In a reran analysis that included sTNFR2, data demonstrated the best prediction for MS diagnosis (x2 = 162.29; df = 5; P <.001; Nagelkerke = .919). In that analysis, 97.4% of subjects were correctly classified with sensitivity of 98.7% and specificity of 91.7%. Notably, the AUC/ROC was 0.990 (+0.006) for patients with these 5 variables.

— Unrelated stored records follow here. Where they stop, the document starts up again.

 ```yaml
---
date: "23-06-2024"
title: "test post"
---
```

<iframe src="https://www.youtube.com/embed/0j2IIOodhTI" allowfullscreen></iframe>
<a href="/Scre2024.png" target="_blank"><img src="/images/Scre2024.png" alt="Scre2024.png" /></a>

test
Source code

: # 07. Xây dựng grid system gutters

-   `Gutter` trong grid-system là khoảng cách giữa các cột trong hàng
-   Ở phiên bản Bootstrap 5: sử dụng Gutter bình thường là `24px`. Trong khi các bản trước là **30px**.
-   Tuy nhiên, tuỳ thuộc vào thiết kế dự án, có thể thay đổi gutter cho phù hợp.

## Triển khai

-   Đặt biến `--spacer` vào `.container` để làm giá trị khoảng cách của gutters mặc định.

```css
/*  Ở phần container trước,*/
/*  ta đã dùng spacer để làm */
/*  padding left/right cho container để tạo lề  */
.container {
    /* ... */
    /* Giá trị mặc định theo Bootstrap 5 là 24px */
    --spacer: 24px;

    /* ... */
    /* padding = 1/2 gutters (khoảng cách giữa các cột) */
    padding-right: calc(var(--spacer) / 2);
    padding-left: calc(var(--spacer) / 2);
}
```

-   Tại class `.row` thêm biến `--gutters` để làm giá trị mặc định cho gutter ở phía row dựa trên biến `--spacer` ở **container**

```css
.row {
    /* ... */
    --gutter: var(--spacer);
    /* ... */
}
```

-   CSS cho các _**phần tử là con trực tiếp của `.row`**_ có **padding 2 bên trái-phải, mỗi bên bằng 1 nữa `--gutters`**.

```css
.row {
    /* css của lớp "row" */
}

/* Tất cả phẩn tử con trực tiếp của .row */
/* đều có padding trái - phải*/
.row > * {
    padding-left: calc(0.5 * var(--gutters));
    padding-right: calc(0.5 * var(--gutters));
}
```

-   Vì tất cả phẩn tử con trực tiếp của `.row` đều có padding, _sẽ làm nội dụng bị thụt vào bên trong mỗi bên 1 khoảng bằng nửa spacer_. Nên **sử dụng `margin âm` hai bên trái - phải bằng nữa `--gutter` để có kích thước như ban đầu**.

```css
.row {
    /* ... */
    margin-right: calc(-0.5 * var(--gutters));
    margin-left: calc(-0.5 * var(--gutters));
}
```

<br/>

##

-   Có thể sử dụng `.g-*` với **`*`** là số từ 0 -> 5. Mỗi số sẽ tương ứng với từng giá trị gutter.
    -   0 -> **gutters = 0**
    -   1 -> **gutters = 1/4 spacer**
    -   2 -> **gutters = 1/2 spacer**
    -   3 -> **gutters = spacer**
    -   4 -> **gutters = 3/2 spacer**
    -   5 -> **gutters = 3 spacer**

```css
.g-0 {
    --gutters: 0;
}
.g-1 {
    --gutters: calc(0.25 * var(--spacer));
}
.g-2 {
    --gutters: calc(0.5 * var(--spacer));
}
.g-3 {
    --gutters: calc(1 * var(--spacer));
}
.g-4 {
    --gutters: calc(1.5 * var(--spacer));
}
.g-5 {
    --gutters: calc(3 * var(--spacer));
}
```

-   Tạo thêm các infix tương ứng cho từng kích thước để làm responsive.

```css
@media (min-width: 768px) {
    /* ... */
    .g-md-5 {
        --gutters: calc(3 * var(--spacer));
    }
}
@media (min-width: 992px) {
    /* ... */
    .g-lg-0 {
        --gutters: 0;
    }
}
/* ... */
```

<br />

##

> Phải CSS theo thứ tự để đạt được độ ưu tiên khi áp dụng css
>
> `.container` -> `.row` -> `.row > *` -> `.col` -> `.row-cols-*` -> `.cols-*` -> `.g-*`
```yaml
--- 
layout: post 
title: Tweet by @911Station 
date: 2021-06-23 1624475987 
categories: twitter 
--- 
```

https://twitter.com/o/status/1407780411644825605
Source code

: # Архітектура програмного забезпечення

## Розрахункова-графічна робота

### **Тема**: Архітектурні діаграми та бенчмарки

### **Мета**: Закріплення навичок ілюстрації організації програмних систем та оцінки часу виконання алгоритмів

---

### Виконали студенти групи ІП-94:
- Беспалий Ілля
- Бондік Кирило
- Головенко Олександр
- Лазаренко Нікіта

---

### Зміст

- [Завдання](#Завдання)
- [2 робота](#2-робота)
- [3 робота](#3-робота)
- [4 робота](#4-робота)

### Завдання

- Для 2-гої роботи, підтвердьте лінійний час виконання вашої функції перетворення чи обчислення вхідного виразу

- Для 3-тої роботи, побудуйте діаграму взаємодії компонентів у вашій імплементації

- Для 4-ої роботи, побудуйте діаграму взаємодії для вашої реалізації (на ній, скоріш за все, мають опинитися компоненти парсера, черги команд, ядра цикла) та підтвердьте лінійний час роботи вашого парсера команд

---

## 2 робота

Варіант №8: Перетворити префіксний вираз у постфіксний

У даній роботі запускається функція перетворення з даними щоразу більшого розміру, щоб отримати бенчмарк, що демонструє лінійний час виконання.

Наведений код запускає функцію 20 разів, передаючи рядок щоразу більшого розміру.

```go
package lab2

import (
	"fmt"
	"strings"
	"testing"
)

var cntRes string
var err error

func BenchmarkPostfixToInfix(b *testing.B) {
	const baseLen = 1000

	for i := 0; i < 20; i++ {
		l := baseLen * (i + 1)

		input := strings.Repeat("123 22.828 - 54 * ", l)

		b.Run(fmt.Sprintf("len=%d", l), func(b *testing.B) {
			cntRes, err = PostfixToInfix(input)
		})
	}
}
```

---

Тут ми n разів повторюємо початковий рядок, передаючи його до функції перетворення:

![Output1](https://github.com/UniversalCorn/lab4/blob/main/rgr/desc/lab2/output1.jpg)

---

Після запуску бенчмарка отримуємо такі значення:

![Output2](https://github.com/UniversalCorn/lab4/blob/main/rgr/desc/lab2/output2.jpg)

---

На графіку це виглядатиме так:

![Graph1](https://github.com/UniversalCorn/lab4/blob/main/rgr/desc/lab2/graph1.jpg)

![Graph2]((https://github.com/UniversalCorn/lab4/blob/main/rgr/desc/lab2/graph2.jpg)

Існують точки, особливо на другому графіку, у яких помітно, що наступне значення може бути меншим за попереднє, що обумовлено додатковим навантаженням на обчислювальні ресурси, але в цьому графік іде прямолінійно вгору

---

When examining possible effects of MS treatment in regression #1, investigators noted that glucocorticoids (F = 0.84; df = 7/246; P = .552), glatiramer acetate (F = .44, df = 7/246, P = .875), IFN-β (F = 0.55; df = 7/246; P = .797), and natalizumab (F = .30; df = 7/246; P = .954) all had no significant impact on the results of the study. During the general linear model (GLM), investigators noted a significant association between MS and an increase in TNF-α related variables. Glatiramer acetate (F = 0.23; df = 3/193; P = .876), IFN-β (F = 0.22; df = 3/193; P = .884), and natalizumab (F = 2.42; df = 3/193; P = .068) all showed no significant effect on MS treatment analysis.
“To our knowledge, this is the first report demonstrating that a combination of aforementioned biomarkers, including adiponectin, TRAP, SH groups, zinc, and sTNFR2, may be useful for MS diagnosis with high sensitivity, specificity, and accuracy. Therefore, this panel of biomarkers could be incorporated in the diagnostic biomarkers for MS in combination with clinical and radiological disease diagnostic criteria to improve the sensitivity and specificity of diagnosis,” the study authors concluded.
Mezzaroba L, Simao AC, Oliveira SR, et al. Antioxidant and anti-inflammatory diagnostic biomarkers in multiple sclerosis: a machine learning study. Mol Neurobiol (2020).doi : 10.1007/s12035-019-01856-7.